The Tigers That Corner Us..

Merideth  Jeffries holds an M.F.A. in Creative Writing and has been part of the World Relief Spokane community since 2009, serving first as an intern in the employment department and later as a Resettlement and Placement Specialist for two years. Deeply moved by the resilience and beauty of the people and cultures she was serving, she wrote a series of poems and essays about her experiences working with refugee communities in Spokane as part of her graduate thesis. The poems that appear here are the first section of a larger collection entitled, The Tigers That Corner Us. Names of individuals have been changed to respect their privacy. Merideth remains connected to World Relief Spokane as a volunteer tutor in creative writing for ESL students.

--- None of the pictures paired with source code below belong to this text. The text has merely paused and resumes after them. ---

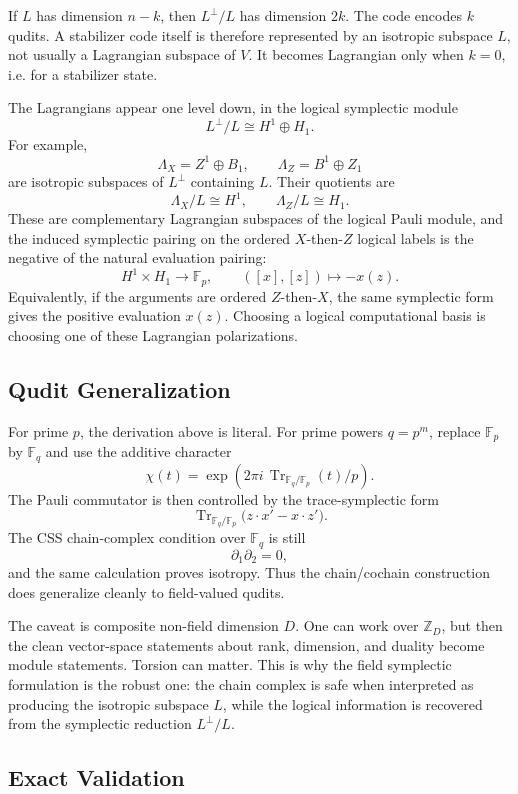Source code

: If \(L\) has dimension \(n-k\), then \(L^\perp/L\) has dimension \(2k\). The
code encodes \(k\) qudits. A stabilizer code itself is therefore represented by
an isotropic subspace \(L\), not usually a Lagrangian subspace of \(V\). It
becomes Lagrangian only when \(k=0\), i.e. for a stabilizer state.

The Lagrangians appear one level down, in the logical symplectic module
\[
  L^\perp/L\cong H^1\oplus H_1.
\]
For example,
\[
  \Lambda_X=Z^1\oplus B_1,\qquad
  \Lambda_Z=B^1\oplus Z_1
\]
are isotropic subspaces of \(L^\perp\) containing \(L\). Their quotients are
\[
  \Lambda_X/L\cong H^1,\qquad
  \Lambda_Z/L\cong H_1.
\]
These are complementary Lagrangian subspaces of the logical Pauli module, and
the induced symplectic pairing on the ordered \(X\)-then-\(Z\) logical labels
is the negative of the natural evaluation pairing:
\[
  H^1\times H_1\longrightarrow \mathbb F_p,\qquad
  ([x],[z])\mapsto -x(z).
\]
Equivalently, if the arguments are ordered \(Z\)-then-\(X\), the same
symplectic form gives the positive evaluation \(x(z)\).
Choosing a logical computational basis is choosing one of these Lagrangian
polarizations.

\subsection{Qudit Generalization}

For prime \(p\), the derivation above is literal. For prime powers \(q=p^m\),
replace \(\mathbb F_p\) by \(\mathbb F_q\) and use the additive character
\[
  \chi(t)=\exp(2\pi i\,\operatorname{Tr}_{\mathbb F_q/\mathbb F_p}(t)/p).
\]
The Pauli commutator is then controlled by the trace-symplectic form
\[
  \operatorname{Tr}_{\mathbb F_q/\mathbb F_p}
  \bigl(z\cdot x'-x\cdot z'\bigr).
\]
The CSS chain-complex condition over \(\mathbb F_q\) is still
\[
  \partial_1\partial_2=0,
\]
and the same calculation proves isotropy. Thus the chain/cochain construction
does generalize cleanly to field-valued qudits.

The caveat is composite non-field dimension \(D\). One can work over
\(\mathbb Z_D\), but then the clean vector-space statements about rank,
dimension, and duality become module statements. Torsion can matter. This is
why the field symplectic formulation is the robust one: the chain complex is
safe when interpreted as producing the isotropic subspace \(L\), while the
logical information is recovered from the symplectic reduction \(L^\perp/L\).

\subsection{Exact Validation}


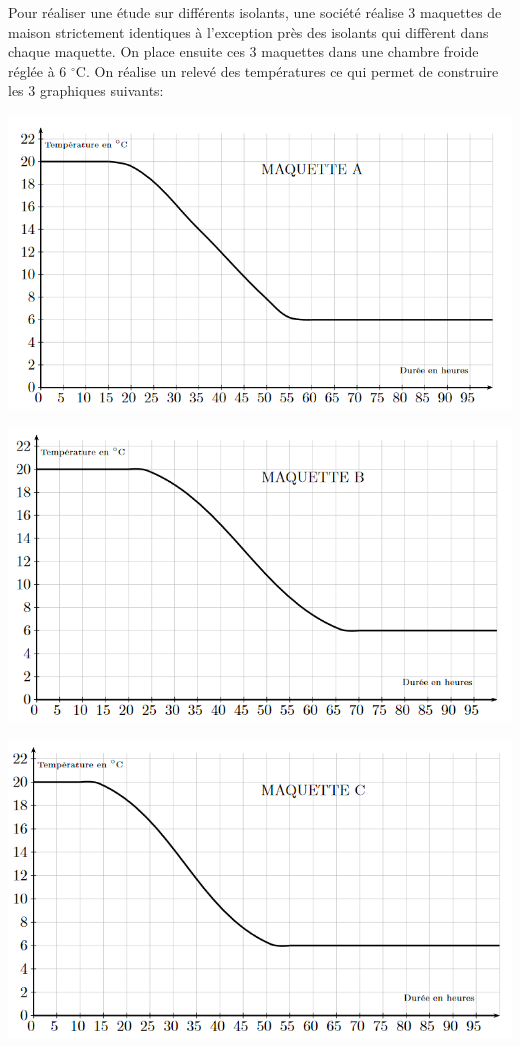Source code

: 
Pour réaliser une étude sur différents isolants, une société réalise 3 maquettes de maison strictement identiques à l'exception près des isolants qui diffèrent dans chaque maquette. On place ensuite ces 3 maquettes dans une chambre froide réglée à 6 $^\circ$C. On réalise un relevé des températures ce qui permet de construire les 3 graphiques suivants: 

\begin{minipage}{0.48\linewidth}
\includegraphics[scale=0.5]{NF-45-1.png} 
\end{minipage}
\hfill
\begin{minipage}{0.48\linewidth}
\includegraphics[scale=0.5]{NF-45-2.png} 
\end{minipage}

\begin{center}
\includegraphics[scale=0.5]{NF-45-3.png} 
\end{center}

Written by: Merideth Jeffries

Duh Ceu

You barely made it through your education,

risking your life to sneak across the border

into India to study God’s word. And like Paul,

you went to jail for preaching.

I remember all the stories you told me,

though sometimes I doubted they were true—

like the one about the tiger you fought,

and catching swallows in butterfly nets as a boy

to take to market.

But mostly, I remember

the day I tried to do the right thing

and it was misinterpreted,

received with anger.

All you said to comfort me was, “When Jesus walked the world, many were healed. Demons fled from souls long suffering, sins were forgiven and still, they hung him

on a cross and put thorns around his head. “

And I remembered you said the tiger bared his teeth

as he tried to corner you,

that you were scared but you lived.

Girl From Tediim Township, Chin State Myanmar

This afternoon, Za Lun Mang sits on my lap. We look at photos

because we can’t speak to each other in English.

At the picture of the peony, she shouts, “Pak!”

She smiles and looks up at me, “Fl-ow-er: Pak,” she says,

not wanting to leave me out, teaching me.

And though I try to understand

what her mother means when she motions

to me or to something around the house,

or when Za Lun Mang laughs at my attempts at pronouncing

Lun Dam: Thank you,

I am left out,

and my country will does the same to her.

The Tower of Babel has swayed

and fallen, the bricks scattered into nonsense,

but Lord,  I think, it’s not a tower to heaven that I want,

only to listen better to this girl.

Moth Orchid

Moth Orchid, Phalaenopsis, thrives in warm climates, it  can be found growing wild in Parts of Burma, Malaysia and the Himalayas

I saw a moth orchid on the receptionist’s desk at work,

its fleshy, wine and white blossoms open. The stem curved

like a woman’s back, as it stretched toward the tinted window.

Last winter I ran into Van Nei Sung in Walmart buying groceries

with Zung Tin and saw a flake of snow still cold,

resting on the curve of her dark hair. She smiled warmly,

but I couldn’t help thinking she felt cold and far away from home.

My Hindu Friend Blesses Me

Gyanu tells me, his last name, Bahadur means brave,

his sister’s name, love.

“And yours?” he asks.

“My parents didn’t know when they named me,

but my name is Welsh for protector. I don’t know how well I do that.”

“No wait…  it means protected” he says.

I smile, thinking, how would he know?

“Someone,” he says, “Your husband, maybe someone from above protects you,

but also friend, it’s your moral obligation to protect.”

I know he is right.

But I measure the width of my hand

and see it’s only as wide as the mouth of my coffee cup.